Cloud infrastructure
This section focuses largely on AWS, but some of the recommendations may be applicable to other cloud environments or hosting methods.
AWS provides a number of very useful resources including the AWS Well-Architected Security Pillar, and the Security Architecture Whitepaper. We highlight below some of the key recommendations, whilst also outlining the relevant key principles.
It is generally recommended that all audit and security logs go to a separate security or logging account, and that all centralised AWS security tools are also operated from this security account where possible. See this AWS white paper on the recommended AWS account patterns.
Implement a strong identity foundation
Implement the principle of least privilege and enforce separation of duties with appropriate authorisation for each interaction with your AWS resources. Centralise identity management and aim to eliminate reliance on long-term static credentials.

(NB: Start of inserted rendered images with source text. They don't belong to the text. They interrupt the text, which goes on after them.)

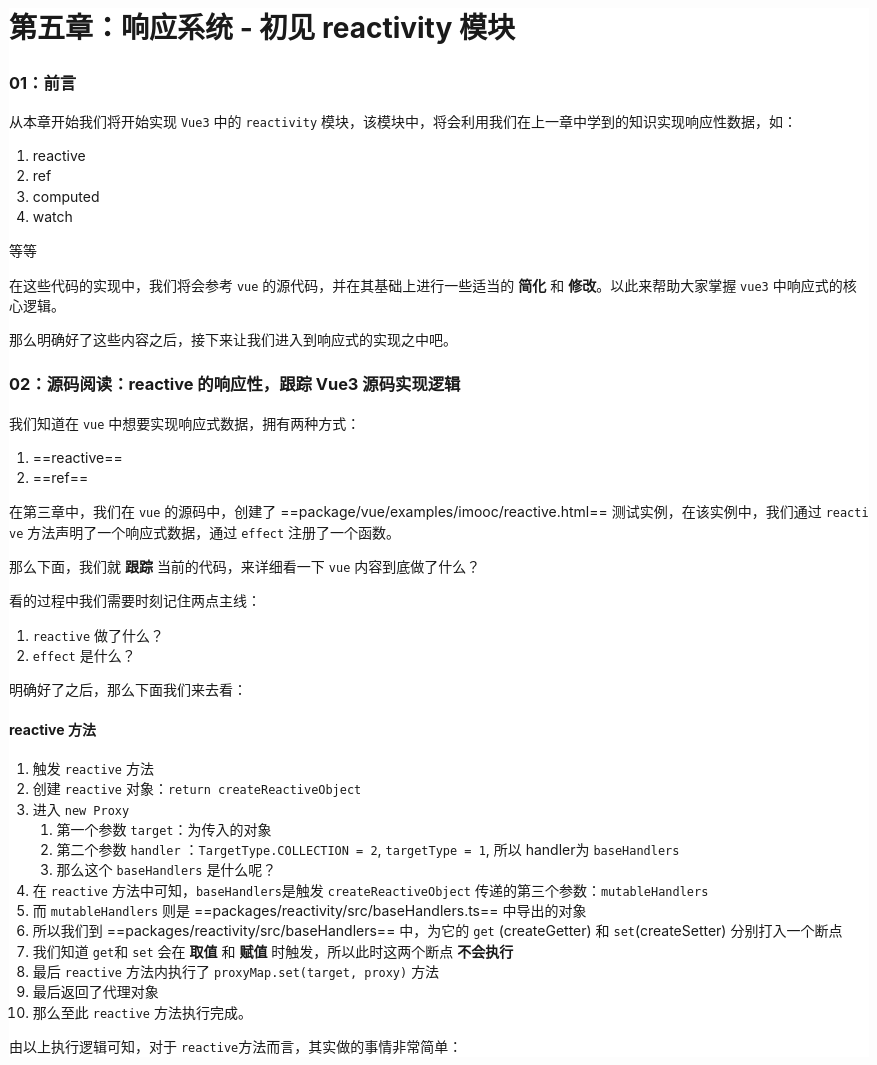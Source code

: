 # 第五章：响应系统 - 初见 reactivity 模块

### 01：前言

从本章开始我们将开始实现 `Vue3` 中的 `reactivity` 模块，该模块中，将会利用我们在上一章中学到的知识实现响应性数据，如：

1. reactive
2. ref
3. computed
4. watch

等等

在这些代码的实现中，我们将会参考 `vue` 的源代码，并在其基础上进行一些适当的 **简化** 和 **修改**。以此来帮助大家掌握 `vue3` 中响应式的核心逻辑。

那么明确好了这些内容之后，接下来让我们进入到响应式的实现之中吧。



### 02：源码阅读：reactive 的响应性，跟踪 Vue3 源码实现逻辑

我们知道在 `vue` 中想要实现响应式数据，拥有两种方式：

1. ==reactive==
2. ==ref==

在第三章中，我们在 `vue` 的源码中，创建了 ==package/vue/examples/imooc/reactive.html== 测试实例，在该实例中，我们通过 `reactive` 方法声明了一个响应式数据，通过 `effect` 注册了一个函数。

那么下面，我们就 **跟踪** 当前的代码，来详细看一下 `vue` 内容到底做了什么？

看的过程中我们需要时刻记住两点主线：

1. `reactive` 做了什么？
2. `effect` 是什么？

明确好了之后，那么下面我们来去看：

#### reactive 方法

1. 触发 `reactive` 方法
2. 创建 `reactive` 对象：`return createReactiveObject`
3. 进入 `new Proxy`
   1. 第一个参数 `target`：为传入的对象
   2. 第二个参数 `handler` ：`TargetType.COLLECTION = 2`, `targetType = 1`, 所以 handler为 `baseHandlers`
   3. 那么这个 `baseHandlers` 是什么呢？
4. 在 `reactive` 方法中可知，`baseHandlers`是触发 `createReactiveObject` 传递的第三个参数：`mutableHandlers`
5. 而 `mutableHandlers` 则是 ==packages/reactivity/src/baseHandlers.ts== 中导出的对象
6. 所以我们到 ==packages/reactivity/src/baseHandlers== 中，为它的 `get` (createGetter) 和 `set`(createSetter) 分别打入一个断点
7. 我们知道 `get`和 `set` 会在 **取值** 和 **赋值** 时触发，所以此时这两个断点 **不会执行**
8. 最后 `reactive` 方法内执行了 `proxyMap.set(target, proxy)` 方法
9. 最后返回了代理对象
10. 那么至此 `reactive` 方法执行完成。

由以上执行逻辑可知，对于 `reactive`方法而言，其实做的事情非常简单：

- Use SSO for AWS using the multi-account identity account structure pattern to control access to all AWS accounts.
- Use SCP (Service Control Policies) within the AWS Organisational root account to establish clear IAM guardrails for accounts (e.g. DENY for
cloudtrail:stoplogging
, restrict access to only one specific AWS region). - Ensure all AWS root accounts have MFA enabled and have passwords set.
- Reduce the use of static credentials such as IAM access keys for any access. Human access should be done via AWS STS to obtain automatically expiring credentials.
- Human and machine identities should not be shared. Create separate service users or roles in IAM where necessary.
- Enable and configure AWS Config to monitor for long-standing static credentials (IAM access keys and passwords) and notify support engineers that they require rotation.
- Store secrets securely. AWS Secrets Manager provide a way to store and retrieve secrets for applications. Alternatively, Lambda environment variables can be encrypted using an AWS KMS Customer Managed Key.
- Role and policy documents should always operate in a principle of least privilege.
- Use the AWS IAM Access Analyzer to reduce the scope of IAM role and policies where particular services are not being used by certain roles.
- While operating in a principle of least privilege, things can go wrong and more access may be needed by users to resolve incidents or issues. Implement an automatic break-glass or emergency access mechanism. This may be implemented by allowing users to add themselves to specific groups in IAM to escalate privileges — this should be monitored and alerted upon using AWS CloudTrail.
Enable traceability
Monitor, alert, and audit actions and changes to environments in real-time. Integrate log and metric collection with systems to automatically investigate and take action.
- Enable AWS CloudTrail; it is recommended to enable an organisational trail to mandate AWS API access logging on every AWS account in the organisation, following the multi-account logging account structure pattern. Use a Service Control Policy to disable all non-essential write access to the logging account. Use S3 Object Lock to prevent logs from being modified.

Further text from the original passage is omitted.